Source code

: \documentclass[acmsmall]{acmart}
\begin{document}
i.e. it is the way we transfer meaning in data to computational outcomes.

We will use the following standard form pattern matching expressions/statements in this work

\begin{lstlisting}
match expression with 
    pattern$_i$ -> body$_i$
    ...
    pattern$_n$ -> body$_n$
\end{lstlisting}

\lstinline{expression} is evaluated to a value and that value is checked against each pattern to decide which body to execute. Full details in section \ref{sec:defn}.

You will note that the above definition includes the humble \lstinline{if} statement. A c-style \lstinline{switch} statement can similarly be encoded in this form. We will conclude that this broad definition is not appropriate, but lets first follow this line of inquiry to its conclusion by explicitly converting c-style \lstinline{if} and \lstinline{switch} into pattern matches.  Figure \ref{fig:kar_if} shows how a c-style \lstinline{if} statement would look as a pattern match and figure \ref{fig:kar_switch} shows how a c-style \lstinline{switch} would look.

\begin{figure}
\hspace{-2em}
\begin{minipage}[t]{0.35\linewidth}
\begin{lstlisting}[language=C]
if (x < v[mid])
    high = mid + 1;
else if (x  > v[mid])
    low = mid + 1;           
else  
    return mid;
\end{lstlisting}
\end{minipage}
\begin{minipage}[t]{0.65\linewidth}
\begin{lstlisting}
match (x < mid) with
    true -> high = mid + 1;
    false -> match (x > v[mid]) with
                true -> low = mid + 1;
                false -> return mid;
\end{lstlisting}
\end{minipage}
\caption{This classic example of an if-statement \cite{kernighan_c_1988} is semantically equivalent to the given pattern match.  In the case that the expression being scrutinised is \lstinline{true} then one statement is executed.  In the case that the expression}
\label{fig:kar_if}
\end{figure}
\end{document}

EXERCISE REQUIREMENTS: Restate all of the material, keeping every word intact.

ANSWER BOX:
Source code

: \documentclass[acmsmall]{acmart}
\begin{document}
i.e. it is the way we transfer meaning in data to computational outcomes.

We will use the following standard form pattern matching expressions/statements in this work

\begin{lstlisting}
match expression with 
    pattern$_i$ -> body$_i$
    ...
    pattern$_n$ -> body$_n$
\end{lstlisting}

\lstinline{expression} is evaluated to a value and that value is checked against each pattern to decide which body to execute. Full details in section \ref{sec:defn}.

You will note that the above definition includes the humble \lstinline{if} statement. A c-style \lstinline{switch} statement can similarly be encoded in this form. We will conclude that this broad definition is not appropriate, but lets first follow this line of inquiry to its conclusion by explicitly converting c-style \lstinline{if} and \lstinline{switch} into pattern matches.  Figure \ref{fig:kar_if} shows how a c-style \lstinline{if} statement would look as a pattern match and figure \ref{fig:kar_switch} shows how a c-style \lstinline{switch} would look.

\begin{figure}
\hspace{-2em}
\begin{minipage}[t]{0.35\linewidth}
\begin{lstlisting}[language=C]
if (x < v[mid])
    high = mid + 1;
else if (x  > v[mid])
    low = mid + 1;           
else  
    return mid;
\end{lstlisting}
\end{minipage}
\begin{minipage}[t]{0.65\linewidth}
\begin{lstlisting}
match (x < mid) with
    true -> high = mid + 1;
    false -> match (x > v[mid]) with
                true -> low = mid + 1;
                false -> return mid;
\end{lstlisting}
\end{minipage}
\caption{This classic example of an if-statement \cite{kernighan_c_1988} is semantically equivalent to the given pattern match.  In the case that the expression being scrutinised is \lstinline{true} then one statement is executed.  In the case that the expression}
\label{fig:kar_if}
\end{figure}
\end{document}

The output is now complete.